Le cas de l’Ontario est, selon lui, le plus sensible : province historiquement favorisée par l’architecture fédérale, elle serait frappée en première ligne par la perte du Québec. Outre l’enjeu du Saint-Laurent et du trafic maritime, l’écosystème politique et administratif qui faisait d’Ottawa le cœur de la fédération se trouverait fragilisé ; Toronto capterait l’autorité pratique, mais dans un pays encore à définir. Pour le Québec, cela implique d’anticiper la place de Gatineau dans le nouvel équilibre, d’éviter qu’elle pâtisse d’un tassement d’Ottawa, et d’offrir — geste hautement symbolique — la citoyenneté québécoise aux francophones du Nord ontarien. Dans les airs comme sur l’eau, la reprise du contrôle des régulations (aéroports, droits de trafic) permettrait au Québec de reconfigurer les corridors ; l’auteur songe même à une compagnie aérienne nationale, à l’image d’Icelandair ou d’Air New Zealand, adaptées à des pays de gabarit comparable.

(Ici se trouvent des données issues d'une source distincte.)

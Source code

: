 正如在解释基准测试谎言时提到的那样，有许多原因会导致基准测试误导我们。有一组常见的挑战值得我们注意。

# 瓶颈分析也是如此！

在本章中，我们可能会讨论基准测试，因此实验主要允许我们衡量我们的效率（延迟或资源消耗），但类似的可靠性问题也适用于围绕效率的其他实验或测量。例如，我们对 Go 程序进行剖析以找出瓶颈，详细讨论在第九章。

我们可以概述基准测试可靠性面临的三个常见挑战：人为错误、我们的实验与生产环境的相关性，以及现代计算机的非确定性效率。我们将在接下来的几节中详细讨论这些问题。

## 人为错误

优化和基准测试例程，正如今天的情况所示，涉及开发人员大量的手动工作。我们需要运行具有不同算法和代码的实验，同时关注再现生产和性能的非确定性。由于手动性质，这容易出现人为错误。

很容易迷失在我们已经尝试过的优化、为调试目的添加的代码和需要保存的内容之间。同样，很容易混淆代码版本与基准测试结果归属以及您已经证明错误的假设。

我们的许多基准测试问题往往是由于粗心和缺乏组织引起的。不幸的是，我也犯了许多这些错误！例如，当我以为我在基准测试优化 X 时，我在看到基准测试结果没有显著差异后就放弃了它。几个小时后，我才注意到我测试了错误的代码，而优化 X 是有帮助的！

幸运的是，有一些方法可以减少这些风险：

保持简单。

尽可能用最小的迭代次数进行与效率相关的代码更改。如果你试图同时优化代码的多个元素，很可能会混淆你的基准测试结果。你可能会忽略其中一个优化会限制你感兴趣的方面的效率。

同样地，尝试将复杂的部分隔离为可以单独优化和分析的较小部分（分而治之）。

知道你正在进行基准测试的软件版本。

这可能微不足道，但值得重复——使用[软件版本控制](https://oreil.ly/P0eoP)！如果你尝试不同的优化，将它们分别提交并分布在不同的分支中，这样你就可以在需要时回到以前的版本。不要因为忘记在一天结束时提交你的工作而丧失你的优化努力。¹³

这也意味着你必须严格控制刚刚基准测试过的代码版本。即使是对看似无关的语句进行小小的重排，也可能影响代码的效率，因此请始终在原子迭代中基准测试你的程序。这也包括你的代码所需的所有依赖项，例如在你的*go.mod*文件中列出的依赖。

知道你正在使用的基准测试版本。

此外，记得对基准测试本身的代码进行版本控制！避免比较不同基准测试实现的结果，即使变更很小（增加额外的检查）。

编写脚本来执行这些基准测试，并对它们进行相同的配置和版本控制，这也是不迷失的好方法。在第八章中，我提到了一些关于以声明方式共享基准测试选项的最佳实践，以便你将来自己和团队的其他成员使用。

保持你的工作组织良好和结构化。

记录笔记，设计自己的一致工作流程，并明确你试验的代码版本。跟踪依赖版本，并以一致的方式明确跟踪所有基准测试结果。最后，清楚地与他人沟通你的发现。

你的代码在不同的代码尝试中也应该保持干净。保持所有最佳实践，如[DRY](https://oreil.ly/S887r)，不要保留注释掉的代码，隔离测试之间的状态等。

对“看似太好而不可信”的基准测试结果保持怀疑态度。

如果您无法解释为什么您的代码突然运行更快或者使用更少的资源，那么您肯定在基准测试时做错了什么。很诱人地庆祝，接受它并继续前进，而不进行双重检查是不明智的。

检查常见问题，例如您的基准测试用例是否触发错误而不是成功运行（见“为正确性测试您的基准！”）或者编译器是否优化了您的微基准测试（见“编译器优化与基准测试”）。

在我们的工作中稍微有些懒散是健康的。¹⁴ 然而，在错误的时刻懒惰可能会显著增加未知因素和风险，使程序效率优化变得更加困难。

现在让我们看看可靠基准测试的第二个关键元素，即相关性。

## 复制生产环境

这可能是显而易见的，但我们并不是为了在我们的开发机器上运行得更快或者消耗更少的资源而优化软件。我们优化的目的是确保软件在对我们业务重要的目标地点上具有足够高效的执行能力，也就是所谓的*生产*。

Au-delà de ces scénarios, le point nodal est politique : pendant que le Québec « se consolide, s’organise, se prend en charge », le reste du Canada devrait, lui, se reconfigurer, se redéfinir, peut-être pendant des années — sans garantie de reconstitution d’un centre fédéral fort. C’est précisément parce que le choc serait majeur du côté canadien que l’auteur appelle les souverainistes à la prudence face aux promesses de continuité faciles, à commencer par l’idée de conserver la monnaie canadienne : s’arrimer à une entité en recomposition profonde exposerait le Québec à une instabilité importée.
La conclusion revient au renversement de perspective : il est illusoire de croire que seule la « séparation » pèserait sur le Québec. Dans la grille de lecture de l’auteur, la libération d’un pays sûr de ses leviers — territoire, institutions, voies de communication — engendrerait surtout des turbulences chez le voisin, contraint de refaire son récit, ses structures et ses équilibres.

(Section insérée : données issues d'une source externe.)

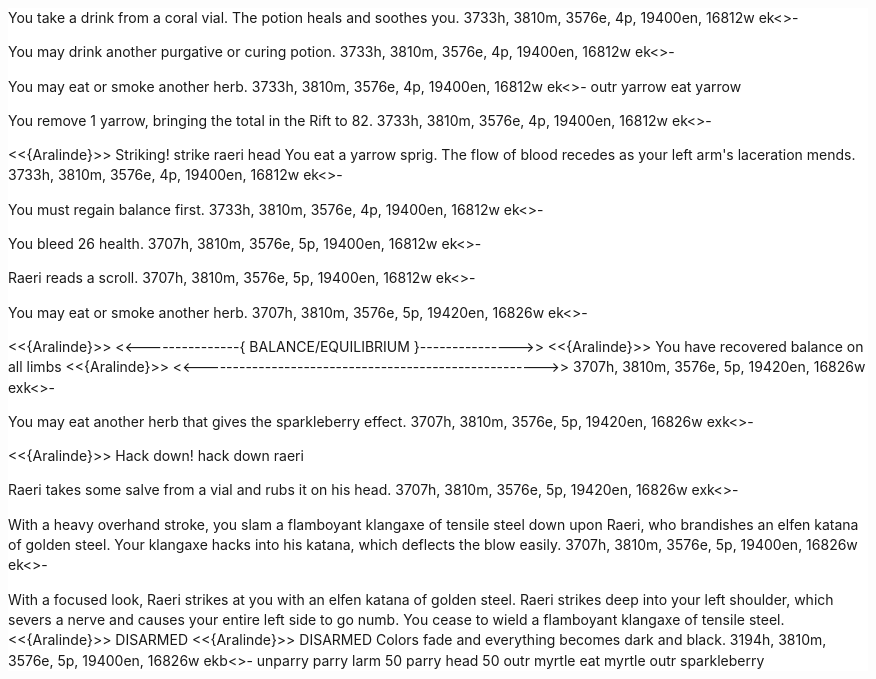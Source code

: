 You take a drink from a coral vial.
The potion heals and soothes you.
3733h, 3810m, 3576e, 4p, 19400en, 16812w ek<>-


You may drink another purgative or curing potion.
3733h, 3810m, 3576e, 4p, 19400en, 16812w ek<>-


You may eat or smoke another herb.
3733h, 3810m, 3576e, 4p, 19400en, 16812w ek<>-
outr yarrow
eat yarrow

You remove 1 yarrow, bringing the total in the Rift to 82.
3733h, 3810m, 3576e, 4p, 19400en, 16812w ek<>-

<<{Aralinde}>> Striking!
strike raeri head
You eat a yarrow sprig.
The flow of blood recedes as your left arm's laceration mends.
3733h, 3810m, 3576e, 4p, 19400en, 16812w ek<>-

You must regain balance first.
3733h, 3810m, 3576e, 4p, 19400en, 16812w ek<>-


You bleed 26 health.
3707h, 3810m, 3576e, 5p, 19400en, 16812w ek<>-


Raeri reads a scroll.
3707h, 3810m, 3576e, 5p, 19400en, 16812w ek<>-


You may eat or smoke another herb.
3707h, 3810m, 3576e, 5p, 19420en, 16826w ek<>-


<<{Aralinde}>> <<---------------{ BALANCE/EQUILIBRIUM }--------------->>
<<{Aralinde}>> You have recovered balance on all limbs
<<{Aralinde}>> <<----------------------------------------------------->>
3707h, 3810m, 3576e, 5p, 19420en, 16826w exk<>-


You may eat another herb that gives the sparkleberry effect.
3707h, 3810m, 3576e, 5p, 19420en, 16826w exk<>-

<<{Aralinde}>> Hack down!
hack down raeri

Raeri takes some salve from a vial and rubs it on his head.
3707h, 3810m, 3576e, 5p, 19420en, 16826w exk<>-

With a heavy overhand stroke, you slam a flamboyant klangaxe of tensile steel down upon Raeri, who brandishes an elfen katana of golden steel. Your klangaxe hacks into his katana, which deflects the blow easily.
3707h, 3810m, 3576e, 5p, 19400en, 16826w ek<>-


With a focused look, Raeri strikes at you with an elfen katana of golden steel. Raeri strikes deep into your left shoulder, which severs a nerve and causes your entire left side to go numb.
You cease to wield a flamboyant klangaxe of tensile steel.
<<{Aralinde}>> DISARMED
<<{Aralinde}>> DISARMED
Colors fade and everything becomes dark and black.
3194h, 3810m, 3576e, 5p, 19400en, 16826w ekb<>-
unparry
parry larm 50
parry head 50
outr myrtle
eat myrtle
outr sparkleberry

Prendre acte de cette asymétrie, c’est aussi se défaire du « fardeau de la preuve » qui a longtemps enfermé le débat : l’après-Québec serait d’abord un problème canadien. Et c’est en évaluant lucidement ce Canada « de l’an 1 » que le Québec peut, selon l’auteur, calibrer une transition souverainiste plus sereine, plus cohérente — et plus maîtresse de son calendrier.